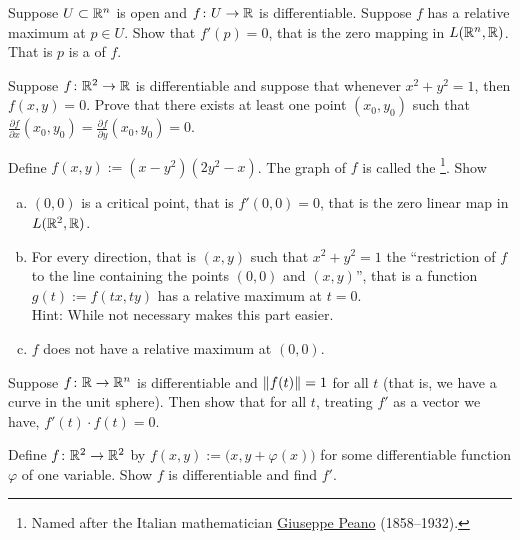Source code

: \begin{exercise} \label{exercise:mv:maximumcritical}
Suppose $U \subset {\mathbb{R}}^n$ is open and
$f \colon U \to {\mathbb{R}}$ is differentiable.  Suppose $f$ has a relative maximum
at $p \in U$.  Show that $f'(p) = 0$, that is the zero mapping in
$L({\mathbb{R}}^n,{\mathbb{R}})$.  That is $p$ is a
\emph{} of $f$.
\end{exercise}

\begin{exercise}
Suppose $f \colon {\mathbb{R}}^2 \to {\mathbb{R}}$ is differentiable and suppose that
whenever $x^2+y^2 = 1$, then $f(x,y) = 0$.  Prove that there exists at least
one point $(x_0,y_0)$ such that
$\frac{\partial f}{\partial x}(x_0,y_0) = \frac{\partial f}{\partial
y}(x_0,y_0) = 0$.
\end{exercise}

\begin{exercise} \label{exercise:peano}
Define $f(x,y) := ( x-y^2 ) ( 2 y^2 - x)$.  The graph of $f$ is called
the \emph{}%
\footnote{Named after the Italian mathematician
\href{http://en.wikipedia.org/wiki/Giuseppe_Peano}{Giuseppe Peano}
(1858--1932).}.
Show
\begin{enumerate}[a)]
\item
$(0,0)$ is a critical point, that is $f'(0,0) = 0$, that is the zero
linear map in $L({\mathbb{R}}^2,{\mathbb{R}})$.
\item
For every direction, that is $(x,y)$ such that $x^2+y^2=1$ the
``restriction of $f$ to the line containing the points $(0,0)$ and
$(x,y)$'', that is a function $g(t) := f(tx,ty)$ has a relative maximum at
$t=0$.\\
Hint: While not necessary  makes
this part easier.
\item
$f$ does not have a relative maximum at $(0,0)$.
\end{enumerate}
\end{exercise}

\begin{exercise}
Suppose $f \colon {\mathbb{R}} \to {\mathbb{R}}^n$ is differentiable and $\lVert {f(t)} \rVert = 1$ for
all $t$ (that is, we have a curve in the unit sphere).  Then show that for
all $t$, treating $f'$ as a vector we have, $f'(t) \cdot f(t) = 0$.
\end{exercise}

\begin{exercise}
Define $f \colon {\mathbb{R}}^2 \to {\mathbb{R}}^2$ by $f(x,y) :=
\bigl(x,y+\varphi(x)\bigr)$ for some differentiable function $\varphi$ of one
variable.  Show $f$ is differentiable and find $f'$.
\end{exercise}


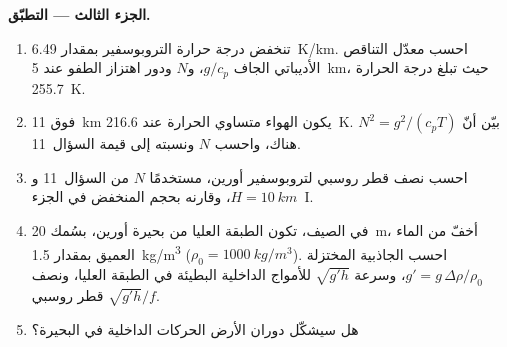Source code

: \begin{problem}
\medskip\noindent\textbf{الجزء الثالث --- التطبّق.}
\begin{enumerate}[resume]
\item تنخفض درجة حرارة التروبوسفير بمقدار \qty{6.49}{K/km}.
  احسب معدّل التناقص الأديباتي الجاف $g/c_p$، و$N$ ودور
  اهتزاز الطفو عند \qty{5}{km}، حيث تبلغ درجة الحرارة
  \qty{255.7}{K}.
\item فوق \qty{11}{km} يكون الهواء متساوي الحرارة عند \qty{216.6}{K}. بيّن أنّ
  $N^2 = g^2/(c_pT)$ هناك، واحسب $N$ ونسبته إلى
  قيمة السؤال~11.
\item احسب نصف قطر روسبي لتروبوسفير أورين، مستخدمًا $N$ من
  السؤال~11 و$H = \qty{10}{km}$، وقارنه بحجم المنخفض في
  الجزء~I.
\item في الصيف، تكون الطبقة العليا من بحيرة أورين، بسُمك \qty{20}{m}، أخفّ من
  الماء العميق بمقدار \qty{1.5}{kg/m^3} ($\rho_0 = \qty{1000}{kg/m^3}$). احسب
  الجاذبية المختزلة $g' = g\,\Delta\rho/\rho_0$، وسرعة $\sqrt{g'h}$ للأمواج
  الداخلية البطيئة في الطبقة العليا، ونصف قطر روسبي
  $\sqrt{g'h}/f$.
\item هل سيشكّل دوران الأرض الحركات الداخلية في البحيرة؟
\end{enumerate}


\end{problem}
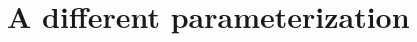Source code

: \documentclass[10pt]{article}
\newcommand{\1}{\mathbf 1}
\newcommand{\ip}[1]{\left< #1 \right>}
\def\Var{{\rm Var}}
\begin{document}
{%








\section*{A different parameterization}

}
\end{document}
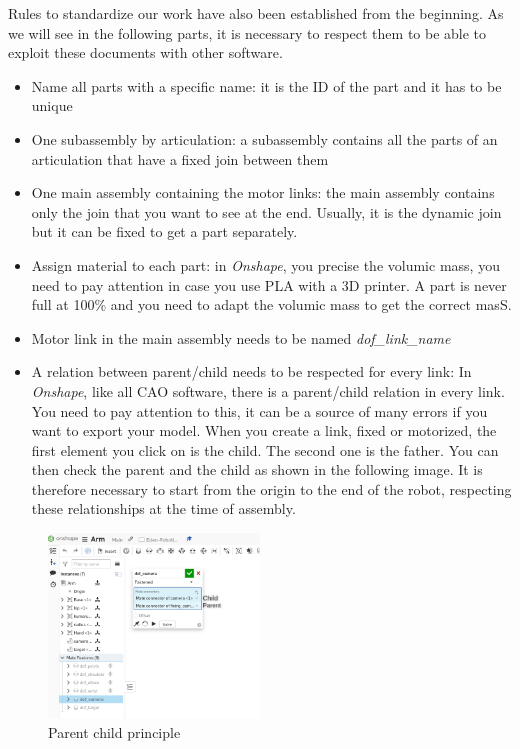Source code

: Rules to standardize our work have also been established from the beginning. As we will see in the following parts, it is necessary to respect them to be able to exploit these documents with other software.
\begin{itemize}
    \item Name all parts with a specific name: it is the ID of the part and it has to be unique
    \item One subassembly by articulation: a subassembly contains all the parts of an articulation that have a fixed join between them
    \item One main assembly containing the motor links: the main assembly contains only the join that you want to see at the end. Usually, it is the dynamic join but it can be fixed to get a part separately.
    \item Assign material to each part: in \textit{Onshape}, you precise the volumic mass, you need to pay attention in case you use PLA with a 3D printer. A part is never full at 100\% and you need to adapt the volumic mass to get the correct masS.
    \item Motor link in the main assembly needs to be named \textit{dof\_\less link\_name\bg}
    \item A relation between parent/child needs to be respected for every link: In \textit{Onshape}, like all CAO software, there is a parent/child relation in every link. You need to pay attention to this, it can be a source of many errors if you want to export your model. When you create a link, fixed or motorized, the first element you click on is the child. The second one is the father. You can then check the parent and the child as shown in the following image. It is therefore necessary to start from the origin to the end of the robot, respecting these relationships at the time of assembly.
\end{itemize}
\begin{figure}[H]
    \centering
    \includegraphics[width=0.5\textwidth]{Images/Section03/Parent_Child.png}
    \caption{Parent child principle}
    \label{fig:ParentChild}
\end{figure}

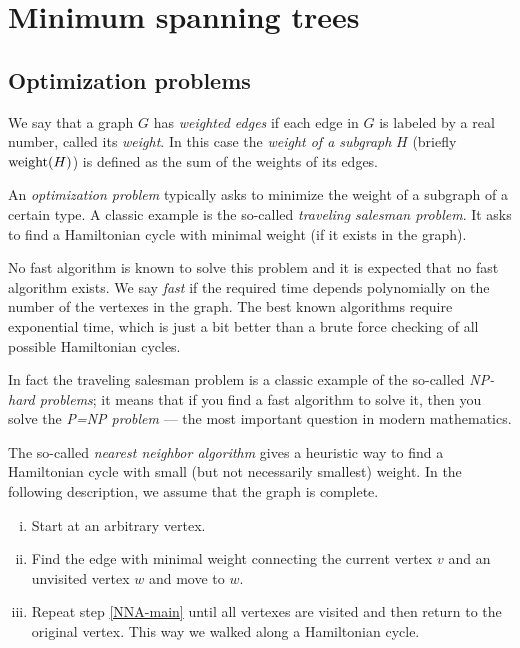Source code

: \chapter{Minimum spanning trees}


\section*{Optimization problems}

We say that a graph $G$ has \emph{weighted edges} if each edge in $G$ is labeled by a real number, called its \emph{weight}.
In this case the \emph{weight of a subgraph} $H$ (briefly $\mathop{\rm weight}\nolimits(H)$) is defined as the sum of the weights of its edges.

An {}\emph{optimization problem} typically asks to minimize the weight of a subgraph of a certain type.
A classic example is the so-called \emph{traveling salesman problem}.
It asks to find a Hamiltonian cycle with minimal weight (if it exists in the graph).

No fast algorithm is known to solve this problem and it is expected that no fast algorithm exists.
We say {}\emph{fast} if the required time depends polynomially on the number of the vertexes in the graph.
The best known algorithms require exponential time, which is just a bit better than a brute force checking of all possible Hamiltonian cycles.

In fact the traveling salesman problem is a classic example of the so-called {}\emph{NP-hard problems}; it means that if you find a fast algorithm to solve it, then you solve the \emph{P=NP problem} --- the most important question in modern mathematics.

The so-called \emph{nearest neighbor algorithm} gives a heuristic way to find a Hamiltonian cycle with small (but not necessarily smallest) weight.
In the following description, we assume that the graph is complete.
\begin{enumerate}[(i)]
\item Start at an arbitrary vertex.
\item\label{NNA-main} Find the edge with minimal weight connecting the current vertex $v$ and an unvisited vertex $w$ and move to $w$.
\item Repeat step \ref{NNA-main} until all vertexes are visited and then return to the original vertex.
This way we walked along a Hamiltonian cycle.
\end{enumerate}

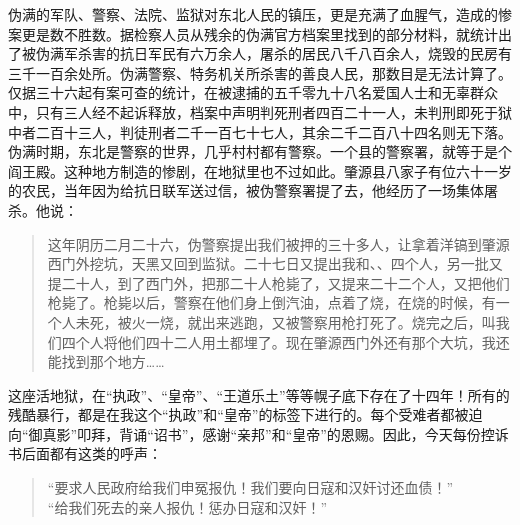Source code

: 伪满的军队、警察、法院、监狱对东北人民的镇压，更是充满了血腥气，造成的惨案更是数不胜数。据检察人员从残余的伪满官方档案里找到的部分材料，就统计出了被伪满军杀害的抗日军民有六万余人，屠杀的居民八千八百余人，烧毁的民房有三千一百余处所。伪满警察、特务机关所杀害的善良人民，那数目是无法计算了。仅据三十六起有案可查的统计，在被逮捕的五千零九十八名爱国人士和无辜群众中，只有三人经不起诉释放，档案中声明判死刑者四百二十一人，未判刑即死于狱中者二百十三人，判徒刑者二千一百七十七人，其余二千二百八十四名则无下落。伪满时期，东北是警察的世界，几乎村村都有警察。一个县的警察署，就等于是个阎王殿。这种地方制造的惨剧，在地狱里也不过如此。肇源县八家子有位六十一岁的农民，当年因为给抗日联军送过信，被伪警察署提了去，他经历了一场集体屠杀。他说：\\

\begin{quote}
	这年阴历二月二十六，伪警察提出我们被押的三十多人，让拿着洋镐到肇源西门外挖坑，天黑又回到监狱。二十七日又提出我和、、四个人，另一批又提二十人，到了西门外，把那二十人枪毙了，又提来二十二个人，又把他们枪毙了。枪毙以后，警察在他们身上倒汽油，点着了烧，在烧的时候，有一个人未死，被火一烧，就出来逃跑，又被警察用枪打死了。烧完之后，叫我们四个人将他们四十二人用土都埋了。现在肇源西门外还有那个大坑，我还能找到那个地方……\\
\end{quote}

这座活地狱，在“执政”、“皇帝”、“王道乐土”等等幌子底下存在了十四年！所有的残酷暴行，都是在我这个“执政”和“皇帝”的标签下进行的。每个受难者都被迫向“御真影”叩拜，背诵“诏书”，感谢“亲邦”和“皇帝”的恩赐。因此，今天每份控诉书后面都有这类的呼声：\\

\begin{quote}
	“要求人民政府给我们申冤报仇！我们要向日寇和汉奸讨还血债！”\\

“给我们死去的亲人报仇！惩办日寇和汉奸！”
\end{quote}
■ ■ ■ ■ ■
→ What is needed
Print each line of the listing, starting at its first and ending with the line that holds "Define $f(x,y) := ( x-y^2", but skip any pictures.

→ Expected answer
Source code

: \begin{exercise} \label{exercise:mv:maximumcritical}
Suppose $U \subset {\mathbb{R}}^n$ is open and
$f \colon U \to {\mathbb{R}}$ is differentiable.  Suppose $f$ has a relative maximum
at $p \in U$.  Show that $f'(p) = 0$, that is the zero mapping in
$L({\mathbb{R}}^n,{\mathbb{R}})$.  That is $p$ is a
\emph{} of $f$.
\end{exercise}

\begin{exercise}
Suppose $f \colon {\mathbb{R}}^2 \to {\mathbb{R}}$ is differentiable and suppose that
whenever $x^2+y^2 = 1$, then $f(x,y) = 0$.  Prove that there exists at least
one point $(x_0,y_0)$ such that
$\frac{\partial f}{\partial x}(x_0,y_0) = \frac{\partial f}{\partial
y}(x_0,y_0) = 0$.
\end{exercise}

\begin{exercise} \label{exercise:peano}
Define $f(x,y) := ( x-y^2 ) ( 2 y^2 - x)$.  The graph of $f$ is called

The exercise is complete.